Huh??? "They fear that angry scientists will withold the manuscripts..." I personally know prominent scientists who frequently have papers rejected by top journals; I also personally know editors of journals. The idea that editors accept fraudulent science because they are afraid of angering scientists who will never send them a manuscript again is just total crap. Rejection is a normal part of life for all scientists. Nobody gets all of their papers into Science or JAMA, and fear of authors' anger is not really a major factor in editors' decisions.

Is peer review just part of a cynical game on the part of journals to add 'to their enormous power?" This article tries to make you think so:

"The release of news about scientific and medical findings is among the most tightly managed in country. Journals control when the public learns about findings from taxpayer-supported research by setting dates when the research can be published."

This is absurd - journals are trying to exert tight control over scientific information "by setting dates when the research can be published"???? What happens in reality is this: authors submit a paper, and when it's accepted, it enters the publication pipeline and gets published on a routine timescale. Sometimes a journal will receive two closely related papers in a short period of time; the editors will try to publish both articles back to back in the same issue. In other cases, the findings of a particular study are considered unusually significant, and the manuscript will go through an accelerated publication process (after the paper makes it through peer-review). While a manuscript is under review or awaiting publication, authors frequently present their findings in seminars and conferences, which are generally open to any taxpayer or journalist who cares to attend and listen to a highly technical talk. There is no conspiracy to control what the public learns.
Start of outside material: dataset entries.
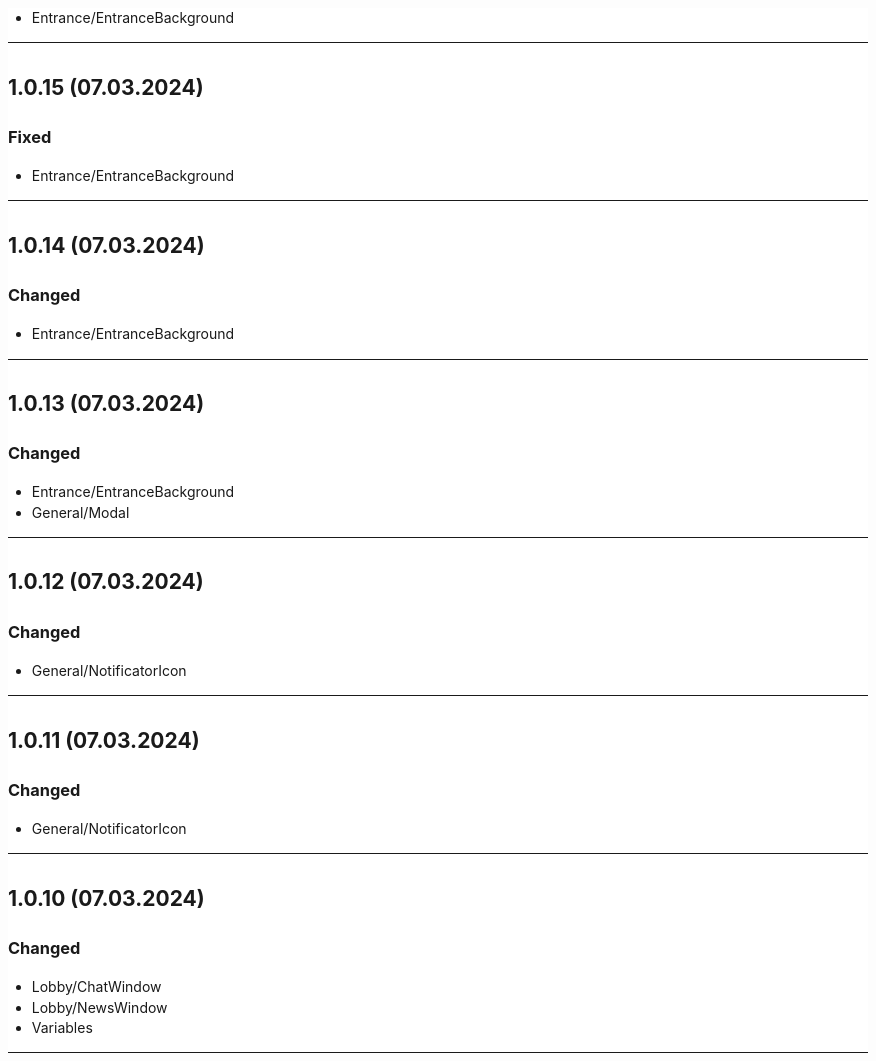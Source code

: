 - Entrance/EntranceBackground

---

## 1.0.15 (07.03.2024)

### Fixed

- Entrance/EntranceBackground

---

## 1.0.14 (07.03.2024)

### Changed

- Entrance/EntranceBackground

---

## 1.0.13 (07.03.2024)

### Changed

- Entrance/EntranceBackground
- General/Modal

---

## 1.0.12 (07.03.2024)

### Changed

- General/NotificatorIcon

---

## 1.0.11 (07.03.2024)

### Changed

- General/NotificatorIcon

---

## 1.0.10 (07.03.2024)

### Changed

- Lobby/ChatWindow
- Lobby/NewsWindow
- Variables

---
And then there's the paragraph that I quoted before: [I'm not sure what the logical connection is between these two sentences in this paragraph]

"But many authors have still withheld information for fear that journals would pull their papers for an infraction. Increasingly, journals and authors' institutions also send out news releases ahead of time about a peer-reviewed discovery so that reports from news organizations coincide with a journal's date of issue."
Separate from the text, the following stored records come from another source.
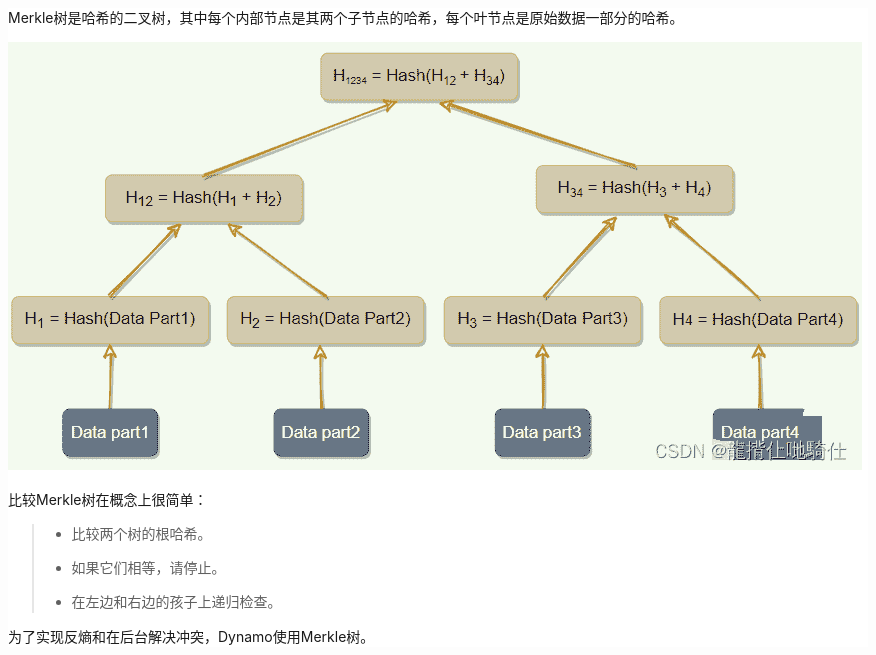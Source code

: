 Merkle树是哈希的二叉树，其中每个内部节点是其两个子节点的哈希，每个叶节点是原始数据一部分的哈希。

![](img/007bcbc264f87348e2e108a3a738a788.png)

比较Merkle树在概念上很简单：

> *   比较两个树的根哈希。
>     
>     
> *   如果它们相等，请停止。
>     
>     
> *   在左边和右边的孩子上递归检查。

为了实现反熵和在后台解决冲突，Dynamo使用Merkle树。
It's hard to resist the temptation to just quote bad paragraph after bad paragraph (just go read the article yourself.) It's just so odd that this was considered fit to print by the NY Times.

Here is where I think Altman really goes wrong (other than his attempt to ascribe peer-review's power to a conspiracy of power-hungry journal editors):

Peer-review isn't really set up to catch fraud. And this is not because editors are trying to avoid offending authors, or increase their power over the scientific and medical information available to the public. The real reason is this: peer-reviewers check a manuscript for flaws in reasoning and methodology (did the authors leave out any crucial experiments, was the experimental design subject to unacknowledged error, or did they misinterpret their results?), and they evaluate a paper's scientific merit (they ask, is this a significant achievement in the field?). That's basically it. If authors have falsified their data, reviewers may very well not catch it. Peer-review is still based on trust.

Is scientific fraud a growing problem? Only because the population of scientists is growing. If you have more practicing scientists, you're going to have more fraud. And fraud is caught (always by other scientists) and punished severely. Unlike in politics, business, and even law and medicine, fraud is a complete career-ender in science. Scientists guilty of serious fraud cannot get grants, they lose their academic positions, and can never publish in a reputable journal again. They can no longer be scientists. Fraud is punished more harshly in science than in almost any other profession.

Maybe the NY Times can use a little peer-review for some of their pieces.